Key Questions Answered

  • GPU Price Volatility: H100 daily price volatility runs 20–30%, placing it within a healthy commodity hedging range comparable to oil markets. Individual chip configurations at specific geolocations show variance from 8% to over 100%, but index normalization produces the stable 20–30% figure that makes futures contracts viable for risk management purposes.
  • GPU Performance Variance: The same H100 chip model shows up to 38% performance variance depending on hardware configuration, data center location, CPU pairing, RAM, and memory bandwidth. Buyers using ComputeXchange receive independent benchmark verification across FLOPS, memory bandwidth, and token throughput before delivery, functioning as a Carfax-style transparency layer.
  • Chip Depreciation Reality: H100 resale value holds at approximately 85 cents on the dollar after one year, stabilizing thereafter. Older A100 chips still command active market prices and rose roughly 15% over the three months prior to recording, signaling demand-supply tightening even for legacy hardware no longer considered cutting-edge.
  • Hedging Framework — Long vs. Short GPU: Entities owning GPU infrastructure are naturally long and hedge revenue volatility by shorting futures. Entities consuming compute are naturally short and use futures to control cost volatility.
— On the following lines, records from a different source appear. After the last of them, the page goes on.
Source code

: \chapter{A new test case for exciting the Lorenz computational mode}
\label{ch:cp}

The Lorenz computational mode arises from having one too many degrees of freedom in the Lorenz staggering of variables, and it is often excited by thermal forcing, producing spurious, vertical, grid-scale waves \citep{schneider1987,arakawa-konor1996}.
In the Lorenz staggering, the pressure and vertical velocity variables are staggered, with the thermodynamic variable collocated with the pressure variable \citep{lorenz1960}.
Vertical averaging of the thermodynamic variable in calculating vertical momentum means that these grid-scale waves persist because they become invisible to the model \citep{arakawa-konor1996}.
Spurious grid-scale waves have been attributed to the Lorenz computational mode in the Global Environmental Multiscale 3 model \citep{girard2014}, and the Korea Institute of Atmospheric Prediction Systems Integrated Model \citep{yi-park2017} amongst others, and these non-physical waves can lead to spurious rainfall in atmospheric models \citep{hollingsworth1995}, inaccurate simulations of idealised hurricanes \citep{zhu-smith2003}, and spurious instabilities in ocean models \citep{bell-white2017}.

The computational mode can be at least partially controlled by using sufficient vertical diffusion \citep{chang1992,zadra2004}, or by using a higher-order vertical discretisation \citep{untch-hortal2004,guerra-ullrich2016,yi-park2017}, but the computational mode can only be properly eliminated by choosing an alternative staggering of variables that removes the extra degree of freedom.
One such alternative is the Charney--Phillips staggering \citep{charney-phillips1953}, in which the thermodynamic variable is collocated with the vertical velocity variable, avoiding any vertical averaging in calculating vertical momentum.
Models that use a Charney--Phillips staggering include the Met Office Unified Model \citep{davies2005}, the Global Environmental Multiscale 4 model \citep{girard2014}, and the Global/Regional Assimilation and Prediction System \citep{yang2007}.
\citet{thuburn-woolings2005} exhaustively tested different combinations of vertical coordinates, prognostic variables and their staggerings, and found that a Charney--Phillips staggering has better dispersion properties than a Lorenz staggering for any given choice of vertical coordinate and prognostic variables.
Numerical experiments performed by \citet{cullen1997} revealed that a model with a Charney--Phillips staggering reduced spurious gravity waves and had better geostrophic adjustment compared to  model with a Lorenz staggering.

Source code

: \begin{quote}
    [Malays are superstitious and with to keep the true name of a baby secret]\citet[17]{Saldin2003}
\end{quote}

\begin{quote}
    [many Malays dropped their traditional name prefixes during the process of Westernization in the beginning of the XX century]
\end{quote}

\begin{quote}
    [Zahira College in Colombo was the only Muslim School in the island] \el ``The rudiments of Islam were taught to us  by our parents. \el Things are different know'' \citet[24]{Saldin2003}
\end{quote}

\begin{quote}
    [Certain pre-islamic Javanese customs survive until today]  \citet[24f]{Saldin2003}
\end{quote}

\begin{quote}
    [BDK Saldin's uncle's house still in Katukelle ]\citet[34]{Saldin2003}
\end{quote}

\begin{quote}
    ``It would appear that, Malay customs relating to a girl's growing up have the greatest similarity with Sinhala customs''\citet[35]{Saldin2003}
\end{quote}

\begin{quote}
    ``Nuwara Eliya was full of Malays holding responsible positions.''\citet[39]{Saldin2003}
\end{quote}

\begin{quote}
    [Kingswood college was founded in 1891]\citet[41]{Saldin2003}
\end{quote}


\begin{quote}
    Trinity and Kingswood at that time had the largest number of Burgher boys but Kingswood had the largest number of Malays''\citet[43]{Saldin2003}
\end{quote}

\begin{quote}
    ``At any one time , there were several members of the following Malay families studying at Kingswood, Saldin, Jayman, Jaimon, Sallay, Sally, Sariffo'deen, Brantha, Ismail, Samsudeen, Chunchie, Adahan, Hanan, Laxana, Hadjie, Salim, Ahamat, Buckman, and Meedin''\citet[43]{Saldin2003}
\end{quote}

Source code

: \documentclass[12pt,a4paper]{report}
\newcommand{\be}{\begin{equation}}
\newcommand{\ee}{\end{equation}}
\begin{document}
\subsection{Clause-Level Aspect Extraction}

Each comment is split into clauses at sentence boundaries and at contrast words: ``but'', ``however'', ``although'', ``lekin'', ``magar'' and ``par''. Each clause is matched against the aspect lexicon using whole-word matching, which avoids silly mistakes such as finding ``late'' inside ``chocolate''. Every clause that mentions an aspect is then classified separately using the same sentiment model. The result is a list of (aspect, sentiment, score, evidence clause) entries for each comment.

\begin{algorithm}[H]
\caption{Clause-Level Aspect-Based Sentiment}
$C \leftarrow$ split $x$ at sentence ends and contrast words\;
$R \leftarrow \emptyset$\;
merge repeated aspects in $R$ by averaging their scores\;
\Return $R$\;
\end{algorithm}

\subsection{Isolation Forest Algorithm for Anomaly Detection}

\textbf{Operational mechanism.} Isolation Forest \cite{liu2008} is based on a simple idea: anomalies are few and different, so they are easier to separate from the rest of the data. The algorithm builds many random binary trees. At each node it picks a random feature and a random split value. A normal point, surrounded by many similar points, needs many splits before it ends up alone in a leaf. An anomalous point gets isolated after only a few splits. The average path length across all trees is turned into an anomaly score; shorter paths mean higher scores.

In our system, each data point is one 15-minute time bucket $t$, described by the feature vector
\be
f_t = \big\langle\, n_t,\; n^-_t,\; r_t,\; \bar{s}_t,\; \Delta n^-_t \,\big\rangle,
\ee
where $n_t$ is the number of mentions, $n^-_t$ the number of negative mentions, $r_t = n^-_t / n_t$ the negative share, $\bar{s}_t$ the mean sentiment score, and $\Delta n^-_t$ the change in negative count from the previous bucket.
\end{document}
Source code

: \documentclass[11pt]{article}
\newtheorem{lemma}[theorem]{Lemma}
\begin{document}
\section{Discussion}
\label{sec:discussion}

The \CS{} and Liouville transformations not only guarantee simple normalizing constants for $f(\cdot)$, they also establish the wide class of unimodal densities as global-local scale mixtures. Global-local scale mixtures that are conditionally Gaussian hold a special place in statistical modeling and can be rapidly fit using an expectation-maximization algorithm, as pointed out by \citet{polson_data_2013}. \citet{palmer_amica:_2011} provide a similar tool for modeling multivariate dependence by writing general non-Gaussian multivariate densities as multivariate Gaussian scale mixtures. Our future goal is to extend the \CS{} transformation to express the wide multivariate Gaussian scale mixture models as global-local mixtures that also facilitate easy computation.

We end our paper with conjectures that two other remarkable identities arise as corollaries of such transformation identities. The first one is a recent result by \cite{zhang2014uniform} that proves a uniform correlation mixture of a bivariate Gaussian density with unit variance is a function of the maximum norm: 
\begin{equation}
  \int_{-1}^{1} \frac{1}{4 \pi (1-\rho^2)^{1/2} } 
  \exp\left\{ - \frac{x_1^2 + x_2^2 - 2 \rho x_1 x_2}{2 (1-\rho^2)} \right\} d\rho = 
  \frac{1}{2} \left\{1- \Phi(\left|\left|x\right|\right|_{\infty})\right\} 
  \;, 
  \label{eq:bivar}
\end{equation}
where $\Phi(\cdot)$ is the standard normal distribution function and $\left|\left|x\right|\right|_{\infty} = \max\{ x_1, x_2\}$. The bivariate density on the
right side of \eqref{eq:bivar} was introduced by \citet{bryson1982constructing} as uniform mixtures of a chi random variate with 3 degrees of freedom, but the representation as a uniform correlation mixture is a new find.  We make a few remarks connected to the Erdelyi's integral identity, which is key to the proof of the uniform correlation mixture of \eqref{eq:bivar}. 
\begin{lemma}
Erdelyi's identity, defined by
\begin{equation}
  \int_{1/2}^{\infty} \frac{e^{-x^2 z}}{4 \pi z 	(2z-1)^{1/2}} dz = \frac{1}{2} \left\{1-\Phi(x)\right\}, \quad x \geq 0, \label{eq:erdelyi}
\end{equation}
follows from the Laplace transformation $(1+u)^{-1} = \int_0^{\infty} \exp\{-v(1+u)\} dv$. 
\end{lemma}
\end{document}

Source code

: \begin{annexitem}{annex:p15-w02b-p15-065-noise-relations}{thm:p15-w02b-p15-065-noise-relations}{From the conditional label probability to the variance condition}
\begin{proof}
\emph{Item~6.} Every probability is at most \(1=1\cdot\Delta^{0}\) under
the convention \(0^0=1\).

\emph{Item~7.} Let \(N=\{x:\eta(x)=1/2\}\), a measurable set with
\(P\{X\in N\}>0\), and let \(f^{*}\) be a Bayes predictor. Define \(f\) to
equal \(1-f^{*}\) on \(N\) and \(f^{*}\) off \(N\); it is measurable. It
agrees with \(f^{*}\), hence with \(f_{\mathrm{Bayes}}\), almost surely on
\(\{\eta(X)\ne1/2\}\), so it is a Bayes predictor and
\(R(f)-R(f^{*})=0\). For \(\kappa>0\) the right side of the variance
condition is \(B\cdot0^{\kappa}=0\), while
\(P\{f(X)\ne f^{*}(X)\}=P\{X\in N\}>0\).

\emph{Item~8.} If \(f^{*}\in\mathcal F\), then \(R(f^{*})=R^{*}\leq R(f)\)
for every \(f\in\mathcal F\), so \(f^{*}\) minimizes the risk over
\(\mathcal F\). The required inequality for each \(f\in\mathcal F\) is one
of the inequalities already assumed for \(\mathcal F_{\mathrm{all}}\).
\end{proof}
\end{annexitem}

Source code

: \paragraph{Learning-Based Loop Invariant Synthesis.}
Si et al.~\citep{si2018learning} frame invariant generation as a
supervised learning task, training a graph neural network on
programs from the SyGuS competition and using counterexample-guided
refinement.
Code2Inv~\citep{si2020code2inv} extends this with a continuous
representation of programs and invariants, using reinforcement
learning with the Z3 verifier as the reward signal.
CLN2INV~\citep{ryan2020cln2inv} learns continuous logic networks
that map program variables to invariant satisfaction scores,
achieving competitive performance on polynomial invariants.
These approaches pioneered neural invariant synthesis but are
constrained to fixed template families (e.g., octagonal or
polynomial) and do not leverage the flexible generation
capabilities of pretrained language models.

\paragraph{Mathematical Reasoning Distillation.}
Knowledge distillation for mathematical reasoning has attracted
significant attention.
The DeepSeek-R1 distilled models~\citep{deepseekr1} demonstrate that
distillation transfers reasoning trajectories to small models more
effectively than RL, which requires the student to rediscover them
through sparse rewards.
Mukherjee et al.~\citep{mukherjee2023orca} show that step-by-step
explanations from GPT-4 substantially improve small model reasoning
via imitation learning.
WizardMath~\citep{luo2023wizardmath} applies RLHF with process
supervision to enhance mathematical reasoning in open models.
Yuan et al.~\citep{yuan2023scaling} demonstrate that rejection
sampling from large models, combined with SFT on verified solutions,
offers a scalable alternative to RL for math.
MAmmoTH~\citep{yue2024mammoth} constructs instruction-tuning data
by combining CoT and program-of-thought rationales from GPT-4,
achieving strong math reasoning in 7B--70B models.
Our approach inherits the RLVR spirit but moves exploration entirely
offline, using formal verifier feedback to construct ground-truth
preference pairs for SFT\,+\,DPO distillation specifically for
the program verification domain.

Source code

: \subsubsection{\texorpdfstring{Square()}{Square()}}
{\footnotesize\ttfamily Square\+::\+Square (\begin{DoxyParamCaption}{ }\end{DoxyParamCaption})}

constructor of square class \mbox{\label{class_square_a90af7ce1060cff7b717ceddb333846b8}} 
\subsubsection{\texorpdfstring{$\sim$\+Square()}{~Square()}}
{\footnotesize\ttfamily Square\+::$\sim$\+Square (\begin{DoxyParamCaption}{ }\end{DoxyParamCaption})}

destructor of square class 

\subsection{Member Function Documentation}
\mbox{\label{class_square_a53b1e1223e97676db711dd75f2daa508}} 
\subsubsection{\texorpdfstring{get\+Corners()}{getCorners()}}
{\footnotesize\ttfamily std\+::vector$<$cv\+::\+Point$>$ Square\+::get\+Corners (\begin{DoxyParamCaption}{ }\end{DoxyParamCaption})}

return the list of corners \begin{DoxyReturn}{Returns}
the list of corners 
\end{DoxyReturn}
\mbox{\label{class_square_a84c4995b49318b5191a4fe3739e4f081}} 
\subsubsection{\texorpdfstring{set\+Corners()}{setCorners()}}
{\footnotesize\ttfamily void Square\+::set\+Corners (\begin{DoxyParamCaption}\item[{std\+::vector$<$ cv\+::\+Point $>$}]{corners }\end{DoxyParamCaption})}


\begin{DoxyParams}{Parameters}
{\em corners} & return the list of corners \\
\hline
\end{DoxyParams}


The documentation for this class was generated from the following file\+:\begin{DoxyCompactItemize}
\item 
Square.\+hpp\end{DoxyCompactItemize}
This mirrors the oil market structure where producers short futures and industrial consumers go long to lock in predictable margins.
  • Index Construction Methodology: Silicon Data ingests over 150,000 trader prices daily from 200-plus data sources, normalizing each price point against chip configuration variables before calculating a settlement price. This regression-based approach, built on six months of historical trading data per chip class, enables basis risk calculation by geography, allowing users to quantify their local price deviation from the index.

Notable Moment

When asked about the AI bubble, Lee reframed the question entirely — rather than debating valuations, she argued the machine-level question is straightforward: discount the forward contract cash flows and check whether they cover purchase price. The supply-side constraint, she noted, is that announced data center investments do not translate to immediate GPU availability.